Cao Xingyu, Ding Pengxin, Li Jie, Chen Mei
School of Computer Science, Chengdu University of Information Technology, Chengdu 610225, China.
Sensors (Basel). 2025 Feb 20;25(5):1298. doi: 10.3390/s25051298.
Visible-infrared person re-identification (VI-ReID) aims to minimize the modality gaps of pedestrian images across different modalities. Existing methods primarily focus on extracting cross-modality features from the spatial domain, which often limits the comprehensive extraction of useful information. Compared with conventional approaches that either focus on single-frequency components or employ simple multi-branch fusion strategies, our method fundamentally addresses the modality discrepancy through systematic frequency-space co-learning. To address this limitation, we propose a novel bi-frequency feature fusion network (BiFFN) that effectively extracts and fuses features from both high- and low-frequency domains and spatial domain features to reduce modality gaps. The network introduces a frequency-spatial enhancement (FSE) module to enhance feature representation across both domains. Additionally, the deep frequency mining (DFM) module optimizes cross-modality information utilization by leveraging distinct features of high- and low-frequency features. The cross-frequency fusion (CFF) module further aligns low-frequency features and fuses them with high-frequency features to generate middle features that incorporate critical information from each modality. To refine the distribution of identity features in the common space, we develop a unified modality center (UMC) loss, which promotes a more balanced inter-modality distribution while preserving discriminative identity information. Extensive experiments demonstrate that the proposed BiFFN achieves state-of-the-art performance in VI-ReID. Specifically, our method achieved a Rank-1 accuracy of 77.5% and an mAP of 75.9% on the SYSU-MM01 dataset under the all-search mode. Additionally, it achieved a Rank-1 accuracy of 58.5% and an mAP of 63.7% on the LLCM dataset under the IR-VIS mode. These improvements verify that our model, with the integration of feature fusion and the incorporation of frequency domains, significantly reduces modality gaps and outperforms previous methods.

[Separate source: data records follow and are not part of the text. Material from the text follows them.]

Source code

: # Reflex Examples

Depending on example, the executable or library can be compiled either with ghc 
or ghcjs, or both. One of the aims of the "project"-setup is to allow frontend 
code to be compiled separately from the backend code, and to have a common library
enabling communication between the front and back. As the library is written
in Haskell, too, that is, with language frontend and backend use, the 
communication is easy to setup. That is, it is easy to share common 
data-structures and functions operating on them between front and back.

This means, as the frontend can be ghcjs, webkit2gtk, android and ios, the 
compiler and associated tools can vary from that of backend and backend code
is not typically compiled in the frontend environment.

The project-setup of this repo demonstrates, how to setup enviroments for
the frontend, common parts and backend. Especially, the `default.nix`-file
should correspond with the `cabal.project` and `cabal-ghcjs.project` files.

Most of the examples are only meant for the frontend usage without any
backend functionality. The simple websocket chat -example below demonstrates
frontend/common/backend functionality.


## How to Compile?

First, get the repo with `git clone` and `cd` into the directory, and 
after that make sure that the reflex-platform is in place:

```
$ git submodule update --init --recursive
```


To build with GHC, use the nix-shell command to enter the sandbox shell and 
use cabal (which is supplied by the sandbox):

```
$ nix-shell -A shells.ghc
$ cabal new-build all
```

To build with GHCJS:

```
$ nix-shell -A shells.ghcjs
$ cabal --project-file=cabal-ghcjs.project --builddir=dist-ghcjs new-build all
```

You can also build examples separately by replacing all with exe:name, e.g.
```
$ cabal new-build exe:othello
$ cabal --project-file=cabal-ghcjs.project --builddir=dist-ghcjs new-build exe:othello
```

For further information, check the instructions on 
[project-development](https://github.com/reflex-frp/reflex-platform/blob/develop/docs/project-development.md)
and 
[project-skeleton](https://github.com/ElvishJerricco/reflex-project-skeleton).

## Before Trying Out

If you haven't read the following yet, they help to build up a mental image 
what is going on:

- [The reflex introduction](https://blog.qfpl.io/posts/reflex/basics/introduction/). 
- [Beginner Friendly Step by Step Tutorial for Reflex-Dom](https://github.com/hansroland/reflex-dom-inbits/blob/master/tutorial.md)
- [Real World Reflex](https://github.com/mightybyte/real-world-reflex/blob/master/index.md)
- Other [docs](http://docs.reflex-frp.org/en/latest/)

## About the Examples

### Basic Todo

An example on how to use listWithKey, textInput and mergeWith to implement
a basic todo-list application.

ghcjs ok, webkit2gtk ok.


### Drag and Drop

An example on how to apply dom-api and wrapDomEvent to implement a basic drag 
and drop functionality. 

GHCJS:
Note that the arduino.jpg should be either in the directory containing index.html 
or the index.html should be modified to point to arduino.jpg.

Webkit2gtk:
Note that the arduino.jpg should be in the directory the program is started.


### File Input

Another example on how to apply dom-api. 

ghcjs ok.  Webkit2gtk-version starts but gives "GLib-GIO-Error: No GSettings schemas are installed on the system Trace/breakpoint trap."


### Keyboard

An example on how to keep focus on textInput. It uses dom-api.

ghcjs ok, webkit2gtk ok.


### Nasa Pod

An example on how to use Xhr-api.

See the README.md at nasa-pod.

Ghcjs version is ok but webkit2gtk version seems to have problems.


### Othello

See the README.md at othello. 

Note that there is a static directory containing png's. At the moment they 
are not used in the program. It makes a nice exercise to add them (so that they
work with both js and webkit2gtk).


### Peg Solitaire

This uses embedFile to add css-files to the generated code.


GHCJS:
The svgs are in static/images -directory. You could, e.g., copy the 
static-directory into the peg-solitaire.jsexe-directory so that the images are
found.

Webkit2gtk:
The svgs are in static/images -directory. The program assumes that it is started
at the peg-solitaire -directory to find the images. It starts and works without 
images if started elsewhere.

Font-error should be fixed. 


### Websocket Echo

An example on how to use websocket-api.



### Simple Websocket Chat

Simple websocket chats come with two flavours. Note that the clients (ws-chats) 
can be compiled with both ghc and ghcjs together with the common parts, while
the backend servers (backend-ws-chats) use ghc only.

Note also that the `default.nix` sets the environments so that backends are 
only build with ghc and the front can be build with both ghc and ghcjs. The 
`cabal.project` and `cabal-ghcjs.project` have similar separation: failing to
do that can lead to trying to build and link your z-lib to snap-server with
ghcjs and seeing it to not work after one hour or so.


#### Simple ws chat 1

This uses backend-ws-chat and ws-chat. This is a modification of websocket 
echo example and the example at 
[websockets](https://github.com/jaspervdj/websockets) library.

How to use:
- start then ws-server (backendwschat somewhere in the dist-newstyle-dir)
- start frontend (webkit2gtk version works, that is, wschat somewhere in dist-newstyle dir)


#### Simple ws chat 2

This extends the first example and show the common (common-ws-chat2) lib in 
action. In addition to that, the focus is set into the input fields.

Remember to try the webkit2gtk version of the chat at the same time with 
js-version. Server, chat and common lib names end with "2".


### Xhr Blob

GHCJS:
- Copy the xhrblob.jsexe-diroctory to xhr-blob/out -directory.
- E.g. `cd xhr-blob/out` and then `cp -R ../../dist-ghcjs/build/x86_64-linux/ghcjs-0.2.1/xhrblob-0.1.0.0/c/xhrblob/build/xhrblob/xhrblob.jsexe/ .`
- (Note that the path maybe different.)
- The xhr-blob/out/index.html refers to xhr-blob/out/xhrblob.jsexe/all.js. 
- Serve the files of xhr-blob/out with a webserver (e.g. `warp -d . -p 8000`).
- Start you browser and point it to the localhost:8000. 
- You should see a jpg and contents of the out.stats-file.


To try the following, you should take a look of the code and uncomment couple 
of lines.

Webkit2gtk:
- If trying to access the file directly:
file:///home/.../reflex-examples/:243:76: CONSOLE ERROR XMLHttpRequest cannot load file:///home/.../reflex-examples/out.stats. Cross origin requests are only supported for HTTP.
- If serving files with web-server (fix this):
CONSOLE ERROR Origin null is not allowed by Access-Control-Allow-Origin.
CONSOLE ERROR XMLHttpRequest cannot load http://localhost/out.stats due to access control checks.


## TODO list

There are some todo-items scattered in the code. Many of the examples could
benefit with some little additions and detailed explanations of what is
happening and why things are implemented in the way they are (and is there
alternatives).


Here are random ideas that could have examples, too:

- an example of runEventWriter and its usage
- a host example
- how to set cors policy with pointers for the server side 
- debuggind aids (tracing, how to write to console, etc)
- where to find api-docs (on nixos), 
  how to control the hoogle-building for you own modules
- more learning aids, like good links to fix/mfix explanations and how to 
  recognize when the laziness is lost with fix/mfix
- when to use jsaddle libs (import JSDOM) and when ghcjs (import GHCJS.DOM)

可见-红外行人重识别(VI-ReID)旨在最小化不同模态下行人图像的模态差距。现有方法主要集中于从空间域提取跨模态特征,这往往限制了有用信息的全面提取。与专注于单频分量或采用简单多分支融合策略的传统方法相比,我们的方法通过系统的频率-空间协同学习从根本上解决了模态差异问题。为解决这一局限性,我们提出了一种新颖的双频特征融合网络(BiFFN),它能有效提取和融合高频域、低频域以及空间域特征,以减少模态差距。该网络引入了一个频率-空间增强(FSE)模块来增强跨两个域的特征表示。此外,深度频率挖掘(DFM)模块通过利用高频和低频特征的不同特性来优化跨模态信息利用。跨频率融合(CFF)模块进一步对齐低频特征并将其与高频特征融合,以生成包含每个模态关键信息的中间特征。为了优化公共空间中身份特征的分布,我们开发了一种统一模态中心(UMC)损失,它在保留有区分性的身份信息的同时促进更平衡的模态间分布。大量实验表明,所提出的BiFFN在VI-ReID中取得了领先的性能。具体而言,在全搜索模式下,我们的方法在SYSU-MM01数据集上实现了77.5%的Rank-1准确率和75.9%的平均精度均值(mAP)。此外,在IR-VIS模式下,它在LLCM数据集上实现了58.5%的Rank-1准确率和63.7%的mAP。这些改进验证了我们的模型通过集成特征融合和纳入频率域,显著减少了模态差距并优于先前的方法。